This report reviews best practice in the co­operative health and social care services; and through a  comparative review, draws lessons from international experience of relevance to the UK. In a growing  number of countries from Europe to Canada and Japan, diverse co­operative models of social care are  expanding and developing creative new systems of accountability with dynamic forms of inclusive  community membership and ownership." (


From the press release at launch:

"The new strategy, ‘Social Co-operatives, a Democratic Co-production Agenda for Care Services in the UK’, examines best practice in co-operative health and social care services and draws lessons from international experience where co-operative models of delivery are widespread and are evolving dynamic forms of community membership and ownership.

The strategy marks a clear statement of intent to develop a new market of quality care for vulnerable citizens. With the increasing effect of austerity measures placing more pressure on all aspects of public sector delivery, the publication identifies opportunities for co-operative and mutual approaches to deliver social care across the UK.

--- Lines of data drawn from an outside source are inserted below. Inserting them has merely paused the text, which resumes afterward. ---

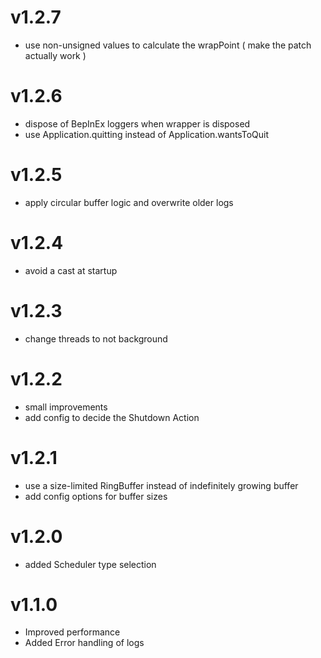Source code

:# v1.2.7
- use non-unsigned values to calculate the wrapPoint ( make the patch actually work )

# v1.2.6
- dispose of BepInEx loggers when wrapper is disposed
- use Application.quitting instead of Application.wantsToQuit

# v1.2.5
- apply circular buffer logic and overwrite older logs

# v1.2.4
- avoid a cast at startup

# v1.2.3
- change threads to not background

# v1.2.2
- small improvements
- add config to decide the Shutdown Action

# v1.2.1
- use a size-limited RingBuffer instead of indefinitely growing buffer
- add config options for buffer sizes

# v1.2.0
- added Scheduler type selection

# v1.1.0
- Improved performance
- Added Error handling of logs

Drawing on the work of around seventy co-operative mutual pioneers in the social care field, the new strategy explores the potential for a radical new model of social care.

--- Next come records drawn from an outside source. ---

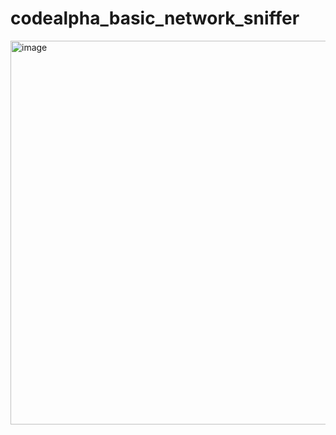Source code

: # codealpha_basic_network_sniffer
<img width="868" height="614" alt="image" src="https://github.com/user-attachments/assets/c21b36a5-eec1-43dd-8e6a-04c865b93746" />
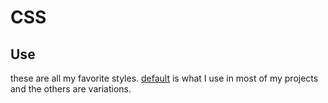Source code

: # CSS
## Use 
these are all my favorite styles.
[default](https://mastercoder1323.github.io/CSS/default.css) is what I use in most of my projects and the others are variations.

The strategy identifies a market opportunity for the co-operative movement to collaborate with other stakeholders in the public, voluntary and social enterprise sector to develop multi-stakeholder models for social care. It makes twelve key recommendations. Amongst these, it calls for increased awareness about the potential for co-operative and multi-stakeholder models and of the associated legal models. It calls for fiscal incentives to be developed at governmental level to assist the social care co-operative sector to develop and expand. The strategy identifies the need to utilise digital technology and consortia approaches to secure ‘economies of co-operation’ and the need for social finance mechanisms to mobilise capital development.

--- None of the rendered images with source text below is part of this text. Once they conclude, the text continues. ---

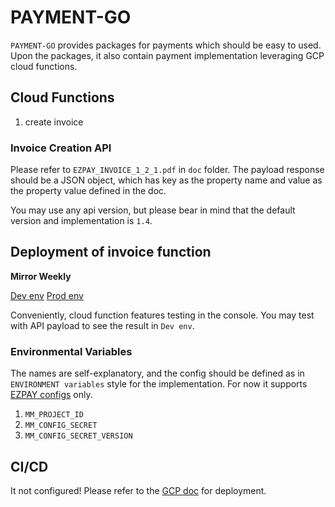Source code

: # PAYMENT-GO

`PAYMENT-GO` provides packages for payments which should be easy to used. Upon the packages, it also contain payment implementation leveraging GCP cloud functions.

## Cloud Functions

1. create invoice

### Invoice Creation API

Please refer to `EZPAY_INVOICE_1_2_1.pdf` in `doc` folder. The payload response should be a JSON object, which has key as the property name and value as the property value defined in the doc.

You may use any api version, but please bear in mind that the default version and implementation is `1.4`.

## Deployment of invoice function

**Mirror Weekly**

[Dev env](https://console.cloud.google.com/functions/details/asia-east1/weekly-subscribtion-ezpay-invoice-issuer?authuser=2&project=mirrormedia-1470651750304)
[Prod env](https://console.cloud.google.com/functions/details/asia-east1/weekly-subscribtion-ezpay-invoice-issuer-prod?authuser=2&project=mirrormedia-1470651750304)

Conveniently, cloud function features testing in the console. You may test with API payload to see the result in `Dev env`.

### Environmental Variables

The names are self-explanatory, and the config should be defined as in `ENVIRONMENT variables` style for the implementation. For now it supports [EZPAY configs](https://github.com/mirror-media/payment-go/blob/1db4f4e099f617a62daad373987b244b4fd105ed/pkg/invoice/ezpay/config.go) only.

1. `MM_PROJECT_ID`
2. `MM_CONFIG_SECRET`
3. `MM_CONFIG_SECRET_VERSION`

## CI/CD

It not configured! Please refer to the [GCP doc](https://cloud.google.com/functions/docs/deploying) for deployment.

Ed Mayo, Secretary General of Co-operatives UK, the national body that campaigns for co-operation and works to promote, develop and unite co-operative enterprises. He commented,

“The social co-operative model turns the users of social care into partners, alongside the workforce, with both given an ownership stake in the business and a share in it’s success. It will see a new market of quality care developed for the country’s vulnerable citizens.”

The document was written by Pat Conaty, research associate, at Co-operatives UK.

Glenn Bowen is Director of Enterprise at the Wales Co-operative Centre. The Wales Co-operative Centre is the leading agency in Wales supporting and developing co-operatives and social businesses. He commented,

“The publication of this new strategy comes at an important time for co-operatives and mutuals in Wales. As more and more local authorities are forced to review how they deliver their services, this strategy demonstrates that there is a place for multi-stakeholder models which engage and empower both their employees and their clients.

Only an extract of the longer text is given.